Work request |
For the data below, say how many lines contain "Linux". Only the number should be given.

Data extracted from a collection
■ ■ ■ ■ ■

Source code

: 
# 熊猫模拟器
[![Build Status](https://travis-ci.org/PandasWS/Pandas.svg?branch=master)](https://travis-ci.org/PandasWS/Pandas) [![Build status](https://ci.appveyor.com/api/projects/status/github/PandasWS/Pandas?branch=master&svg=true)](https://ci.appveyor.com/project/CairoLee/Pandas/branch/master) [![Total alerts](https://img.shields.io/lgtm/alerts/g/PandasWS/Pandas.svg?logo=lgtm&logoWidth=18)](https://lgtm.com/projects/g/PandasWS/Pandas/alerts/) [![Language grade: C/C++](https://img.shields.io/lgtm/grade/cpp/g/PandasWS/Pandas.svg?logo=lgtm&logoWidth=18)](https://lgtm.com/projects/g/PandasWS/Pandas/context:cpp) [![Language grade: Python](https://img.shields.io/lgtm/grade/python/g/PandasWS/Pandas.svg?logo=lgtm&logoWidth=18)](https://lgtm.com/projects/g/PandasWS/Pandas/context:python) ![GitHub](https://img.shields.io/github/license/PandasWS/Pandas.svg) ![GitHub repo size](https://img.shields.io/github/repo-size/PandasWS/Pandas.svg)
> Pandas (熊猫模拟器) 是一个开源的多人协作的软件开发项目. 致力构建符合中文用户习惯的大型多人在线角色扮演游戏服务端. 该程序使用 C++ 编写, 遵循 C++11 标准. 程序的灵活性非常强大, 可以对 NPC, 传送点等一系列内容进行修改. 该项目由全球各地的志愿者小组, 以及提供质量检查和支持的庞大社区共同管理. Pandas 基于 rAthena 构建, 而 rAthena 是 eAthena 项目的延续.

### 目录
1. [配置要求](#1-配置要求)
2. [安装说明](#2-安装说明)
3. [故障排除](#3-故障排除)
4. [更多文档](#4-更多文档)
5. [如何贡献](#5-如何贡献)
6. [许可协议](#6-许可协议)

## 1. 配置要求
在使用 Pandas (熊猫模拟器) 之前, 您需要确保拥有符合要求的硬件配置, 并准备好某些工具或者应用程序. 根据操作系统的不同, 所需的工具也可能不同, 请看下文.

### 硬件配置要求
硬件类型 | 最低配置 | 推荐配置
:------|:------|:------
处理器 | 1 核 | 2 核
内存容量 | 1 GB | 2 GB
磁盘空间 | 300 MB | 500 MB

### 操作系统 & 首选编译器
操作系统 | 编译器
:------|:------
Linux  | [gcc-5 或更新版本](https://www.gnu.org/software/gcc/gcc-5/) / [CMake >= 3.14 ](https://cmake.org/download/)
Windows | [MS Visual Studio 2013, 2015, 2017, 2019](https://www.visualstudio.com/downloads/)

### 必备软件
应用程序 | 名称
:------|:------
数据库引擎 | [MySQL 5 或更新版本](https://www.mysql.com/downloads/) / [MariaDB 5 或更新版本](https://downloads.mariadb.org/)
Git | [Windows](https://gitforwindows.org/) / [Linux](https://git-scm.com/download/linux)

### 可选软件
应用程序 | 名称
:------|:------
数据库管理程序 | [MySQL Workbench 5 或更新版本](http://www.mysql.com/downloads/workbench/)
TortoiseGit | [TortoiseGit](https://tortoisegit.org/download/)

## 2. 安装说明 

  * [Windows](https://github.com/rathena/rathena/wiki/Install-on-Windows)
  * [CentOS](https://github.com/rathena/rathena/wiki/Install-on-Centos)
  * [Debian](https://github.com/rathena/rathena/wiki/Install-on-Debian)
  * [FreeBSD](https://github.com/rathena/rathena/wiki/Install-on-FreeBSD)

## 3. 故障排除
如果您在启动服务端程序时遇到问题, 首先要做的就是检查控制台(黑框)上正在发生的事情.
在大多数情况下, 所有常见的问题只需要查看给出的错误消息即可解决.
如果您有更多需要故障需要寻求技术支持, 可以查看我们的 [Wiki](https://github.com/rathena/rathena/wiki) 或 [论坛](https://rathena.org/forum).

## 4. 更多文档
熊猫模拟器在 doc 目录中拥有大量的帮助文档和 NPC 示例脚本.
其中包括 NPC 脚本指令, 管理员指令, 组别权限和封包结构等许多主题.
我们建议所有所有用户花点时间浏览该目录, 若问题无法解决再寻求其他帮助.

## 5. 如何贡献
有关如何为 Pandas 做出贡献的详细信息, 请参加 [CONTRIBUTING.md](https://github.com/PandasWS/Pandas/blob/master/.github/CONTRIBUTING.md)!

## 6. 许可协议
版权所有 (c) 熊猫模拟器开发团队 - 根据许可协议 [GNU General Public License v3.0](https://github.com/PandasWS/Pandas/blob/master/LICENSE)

■ ■ ■ ■ ■

Task solution |
2